§ Work item: From the first line of the data below through the line holding "- replace serviceexpert", write out each line exactly as it stands.

§ Data for processing:
+---+

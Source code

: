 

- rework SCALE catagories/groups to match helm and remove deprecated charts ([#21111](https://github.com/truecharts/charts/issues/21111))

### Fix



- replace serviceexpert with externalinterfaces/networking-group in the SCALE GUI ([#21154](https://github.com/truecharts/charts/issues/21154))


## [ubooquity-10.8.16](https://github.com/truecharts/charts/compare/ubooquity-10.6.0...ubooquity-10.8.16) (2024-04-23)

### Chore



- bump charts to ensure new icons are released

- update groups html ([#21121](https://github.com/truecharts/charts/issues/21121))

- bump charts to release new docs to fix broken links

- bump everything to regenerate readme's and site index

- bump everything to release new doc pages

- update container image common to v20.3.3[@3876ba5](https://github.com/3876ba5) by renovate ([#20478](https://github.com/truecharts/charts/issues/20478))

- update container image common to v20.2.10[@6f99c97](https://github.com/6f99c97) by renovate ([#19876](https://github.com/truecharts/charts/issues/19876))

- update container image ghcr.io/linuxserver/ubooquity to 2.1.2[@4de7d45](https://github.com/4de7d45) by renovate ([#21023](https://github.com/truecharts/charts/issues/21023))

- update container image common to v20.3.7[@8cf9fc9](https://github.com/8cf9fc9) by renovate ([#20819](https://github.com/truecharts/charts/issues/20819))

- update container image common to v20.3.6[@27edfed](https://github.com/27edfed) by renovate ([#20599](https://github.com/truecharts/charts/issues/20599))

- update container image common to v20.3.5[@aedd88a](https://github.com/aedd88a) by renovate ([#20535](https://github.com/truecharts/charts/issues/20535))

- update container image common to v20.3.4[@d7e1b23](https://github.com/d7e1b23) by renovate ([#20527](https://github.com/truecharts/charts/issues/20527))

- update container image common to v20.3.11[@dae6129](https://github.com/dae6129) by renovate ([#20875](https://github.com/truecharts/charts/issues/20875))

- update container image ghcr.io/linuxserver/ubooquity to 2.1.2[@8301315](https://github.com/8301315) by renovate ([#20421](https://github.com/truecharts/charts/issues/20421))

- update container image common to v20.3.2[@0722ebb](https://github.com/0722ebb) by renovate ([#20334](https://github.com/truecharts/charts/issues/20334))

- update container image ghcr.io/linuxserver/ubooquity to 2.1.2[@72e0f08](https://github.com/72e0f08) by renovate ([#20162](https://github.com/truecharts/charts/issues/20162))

+---+

§ The completed task:
Source code

: 

- rework SCALE catagories/groups to match helm and remove deprecated charts ([#21111](https://github.com/truecharts/charts/issues/21111))

### Fix



- replace serviceexpert with externalinterfaces/networking-group in the SCALE GUI ([#21154](https://github.com/truecharts/charts/issues/21154))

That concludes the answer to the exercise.